World Oil Market Forecast
Cyclical strengthening is currently underway in the global economy with the U.S. in a better position to support global growth. OPEC cannot rebalance oil markets because the surplus is too large. Even with PIRA's assumed substantial OPEC cuts at the upcoming November 27 meeting, supply will be over 1 MMB/D higher than demand in 2015. Oil markets will have to be rebalanced via price. The market will see greater contango but prices in the front of the market will inevitably be anchored by bullish medium term oil supply/demand balances.

U.S. Stock Excess Modestly Widens
This past week's inventory increase was slightly larger than the increase last year in the same week, widening the year-on-year inventory.

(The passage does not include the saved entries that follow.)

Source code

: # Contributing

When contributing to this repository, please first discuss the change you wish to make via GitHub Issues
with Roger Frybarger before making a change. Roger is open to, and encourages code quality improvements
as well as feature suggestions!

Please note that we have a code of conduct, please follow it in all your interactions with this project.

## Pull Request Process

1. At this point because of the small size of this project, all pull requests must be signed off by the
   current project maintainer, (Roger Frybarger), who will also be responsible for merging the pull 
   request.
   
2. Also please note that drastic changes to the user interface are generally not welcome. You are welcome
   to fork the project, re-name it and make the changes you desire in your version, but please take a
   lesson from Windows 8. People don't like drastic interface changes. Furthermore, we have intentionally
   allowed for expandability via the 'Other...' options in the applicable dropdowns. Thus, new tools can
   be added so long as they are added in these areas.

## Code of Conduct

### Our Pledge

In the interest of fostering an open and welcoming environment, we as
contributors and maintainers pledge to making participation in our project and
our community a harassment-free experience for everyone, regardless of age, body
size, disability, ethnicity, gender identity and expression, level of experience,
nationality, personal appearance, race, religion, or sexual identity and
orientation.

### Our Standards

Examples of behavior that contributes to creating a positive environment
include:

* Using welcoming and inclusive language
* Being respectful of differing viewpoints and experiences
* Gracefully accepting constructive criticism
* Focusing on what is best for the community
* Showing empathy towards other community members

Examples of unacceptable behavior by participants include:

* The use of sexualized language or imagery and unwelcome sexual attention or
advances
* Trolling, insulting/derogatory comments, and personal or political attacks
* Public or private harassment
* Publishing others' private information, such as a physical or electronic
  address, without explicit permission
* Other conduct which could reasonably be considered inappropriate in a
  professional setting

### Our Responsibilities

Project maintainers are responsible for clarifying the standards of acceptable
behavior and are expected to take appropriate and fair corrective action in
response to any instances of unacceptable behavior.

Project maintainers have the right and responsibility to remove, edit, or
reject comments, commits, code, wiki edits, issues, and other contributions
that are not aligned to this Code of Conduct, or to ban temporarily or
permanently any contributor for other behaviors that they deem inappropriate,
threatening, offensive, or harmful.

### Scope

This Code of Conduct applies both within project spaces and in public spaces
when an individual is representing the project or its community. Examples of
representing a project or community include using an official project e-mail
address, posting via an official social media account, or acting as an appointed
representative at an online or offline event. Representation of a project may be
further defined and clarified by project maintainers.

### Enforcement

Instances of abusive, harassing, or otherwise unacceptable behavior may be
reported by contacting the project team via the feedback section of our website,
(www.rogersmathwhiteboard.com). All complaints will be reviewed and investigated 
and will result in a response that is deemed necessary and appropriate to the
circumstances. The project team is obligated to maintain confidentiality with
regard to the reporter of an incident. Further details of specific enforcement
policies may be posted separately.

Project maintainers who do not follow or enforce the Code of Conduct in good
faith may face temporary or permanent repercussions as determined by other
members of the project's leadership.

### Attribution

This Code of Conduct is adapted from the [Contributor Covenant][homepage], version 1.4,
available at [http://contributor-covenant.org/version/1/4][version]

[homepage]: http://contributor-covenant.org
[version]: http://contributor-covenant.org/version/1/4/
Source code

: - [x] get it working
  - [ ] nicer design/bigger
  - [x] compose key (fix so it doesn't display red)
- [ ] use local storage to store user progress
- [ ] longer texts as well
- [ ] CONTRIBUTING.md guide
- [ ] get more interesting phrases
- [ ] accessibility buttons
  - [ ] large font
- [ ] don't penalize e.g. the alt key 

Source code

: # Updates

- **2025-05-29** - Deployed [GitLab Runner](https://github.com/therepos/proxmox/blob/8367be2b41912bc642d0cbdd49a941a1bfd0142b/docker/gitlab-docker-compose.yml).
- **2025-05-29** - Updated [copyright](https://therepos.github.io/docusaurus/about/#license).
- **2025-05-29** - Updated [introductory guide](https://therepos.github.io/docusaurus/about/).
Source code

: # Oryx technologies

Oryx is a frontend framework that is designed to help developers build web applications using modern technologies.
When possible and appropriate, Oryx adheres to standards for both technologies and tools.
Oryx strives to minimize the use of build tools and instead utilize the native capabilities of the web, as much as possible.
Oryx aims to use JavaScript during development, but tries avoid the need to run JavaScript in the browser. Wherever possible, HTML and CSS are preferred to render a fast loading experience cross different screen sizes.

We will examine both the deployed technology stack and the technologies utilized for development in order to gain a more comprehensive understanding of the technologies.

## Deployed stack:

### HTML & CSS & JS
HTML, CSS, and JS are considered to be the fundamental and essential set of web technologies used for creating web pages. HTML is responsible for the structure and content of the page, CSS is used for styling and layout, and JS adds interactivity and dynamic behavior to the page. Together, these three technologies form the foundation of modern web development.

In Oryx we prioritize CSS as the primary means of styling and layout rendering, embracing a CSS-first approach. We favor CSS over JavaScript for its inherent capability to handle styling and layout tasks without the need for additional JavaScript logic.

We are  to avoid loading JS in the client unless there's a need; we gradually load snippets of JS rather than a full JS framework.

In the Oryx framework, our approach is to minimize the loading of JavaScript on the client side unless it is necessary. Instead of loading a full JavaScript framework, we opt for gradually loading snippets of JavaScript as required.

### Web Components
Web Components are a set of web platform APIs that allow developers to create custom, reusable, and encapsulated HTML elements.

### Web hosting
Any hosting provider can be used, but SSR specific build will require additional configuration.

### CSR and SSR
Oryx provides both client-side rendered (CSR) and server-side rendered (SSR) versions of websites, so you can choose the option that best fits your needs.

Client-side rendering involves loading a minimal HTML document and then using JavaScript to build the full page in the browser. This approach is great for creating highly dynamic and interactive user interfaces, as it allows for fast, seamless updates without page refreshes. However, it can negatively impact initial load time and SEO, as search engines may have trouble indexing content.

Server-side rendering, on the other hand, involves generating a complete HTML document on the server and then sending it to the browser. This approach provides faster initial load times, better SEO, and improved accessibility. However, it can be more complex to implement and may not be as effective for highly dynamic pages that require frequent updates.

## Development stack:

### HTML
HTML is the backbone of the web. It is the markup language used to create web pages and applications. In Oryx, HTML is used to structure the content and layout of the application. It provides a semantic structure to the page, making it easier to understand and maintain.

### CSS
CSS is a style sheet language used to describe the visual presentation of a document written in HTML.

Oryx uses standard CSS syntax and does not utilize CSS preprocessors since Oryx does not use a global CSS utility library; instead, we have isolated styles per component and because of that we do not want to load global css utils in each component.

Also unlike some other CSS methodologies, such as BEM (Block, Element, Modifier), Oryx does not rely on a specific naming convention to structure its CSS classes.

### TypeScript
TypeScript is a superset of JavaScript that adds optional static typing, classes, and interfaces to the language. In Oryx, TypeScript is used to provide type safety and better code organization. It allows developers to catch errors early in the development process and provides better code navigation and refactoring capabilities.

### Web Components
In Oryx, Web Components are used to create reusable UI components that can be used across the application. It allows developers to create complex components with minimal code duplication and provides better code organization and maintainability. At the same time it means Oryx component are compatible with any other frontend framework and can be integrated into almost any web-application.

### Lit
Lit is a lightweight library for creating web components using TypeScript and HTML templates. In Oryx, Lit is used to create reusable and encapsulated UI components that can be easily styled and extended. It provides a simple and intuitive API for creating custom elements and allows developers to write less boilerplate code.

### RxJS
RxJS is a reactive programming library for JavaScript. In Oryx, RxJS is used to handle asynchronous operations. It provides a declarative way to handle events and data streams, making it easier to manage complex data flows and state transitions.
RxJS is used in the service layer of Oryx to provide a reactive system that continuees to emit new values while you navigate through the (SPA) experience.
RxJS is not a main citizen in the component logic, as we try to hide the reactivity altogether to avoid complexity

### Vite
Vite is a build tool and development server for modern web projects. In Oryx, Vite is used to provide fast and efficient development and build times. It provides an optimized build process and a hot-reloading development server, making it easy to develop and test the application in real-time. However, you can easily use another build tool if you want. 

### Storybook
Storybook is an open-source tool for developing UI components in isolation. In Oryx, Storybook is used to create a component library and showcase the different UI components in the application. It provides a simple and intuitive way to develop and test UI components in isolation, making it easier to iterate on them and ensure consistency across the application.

Crude stocks still remain 2.1 million barrels below last year, middle distillate nearly 1 million barrels below, and gasoline 11.1 million barrels lower. Gasoline stocks are relatively low, but with resupply expected from higher runs and imports, gasoline has recently taken a drubbing. Not surprisingly, the one major product category showing a large surplus to last year's inventory is "other" products, which is mostly NGLs.

Japanese Crude Runs Ease, But Crude Stocks Draw
Crude runs eased, while crude imports declined sufficiently to draw crude stocks moderately. Finished product stocks resumed building with much of it being kerosene. Gasoline demand was modestly higher, and stocks posted a small draw. Gasoil demand was surprisingly weak, but lower yield tempered the stock build. Kerosene demand continued to run at seasonally low levels with higher yield, which boosted the stock build rate to a strong 132 MB/D. Refining margins remain soft with all the major product cracks, except for middle distillates (kero and gasoil) weakening.

The Sensitivity of Shale (and Other) Oil Production to Lower Price
We expect shale oil production to be relatively sensitive to a drop in oil prices, but the response will not occur immediately. A price lower than $80 on an LLS basis will reduce production, both due to the deterioration of the economics of the key shale plays as well as the reduction of cash flows and borrowing capability for the operators. However, the production impact during the first year will emerge slowly, as existing hedges, rig obligations and high-grading of drilling will initially temper the effect of lower prices. In the long-term, these impacts will grow substantially although lower activity levels should also eventually lead to lower costs, partially offsetting the price effect.

U.S. NGL Complex Spirals Lower
December Mont Belvieu propane futures continued to spiral lower, falling 5.4% to $0.86/gal the lowest price since July 2014. Ever increasing stocks and challenging export economics continue to complicate matters for the fuel/feedstock. Midcontinent propane markets were slightly better, only 3.4% lower, widening the Conway premium to 6.5¢/gal – the highest this season. Next week, falling crude prices will continue to drag on NGL prices while closed spot arbitrage economics will hinder exports to Europe and Asia.

U.S. Production Margins Improved After Declining for Eight Straight Weeks
The cash margins for U.S. ethanol manufacture rebounded the week ending October 17 as the market tightened. Ethanol was $1.78 per gallon in Chicago on Friday, up 21.9% from its $1.46 bottom on October 2.

U.S. Ethanol Stocks Fall to Seven-Week Low
U.S. ethanol inventories declined for three consecutive weeks, dropping to a seven-week low 17.9 million barrels. Ethanol production rebounded to 896 MB/D the week ending October 17, up from 885 MB/D during the preceding week.

The information above is part of PIRA Energy Group's weekly Energy Market Recap - which alerts readers to PIRA's current analysis of energy markets around the world as well as the key economic and political factors driving those markets.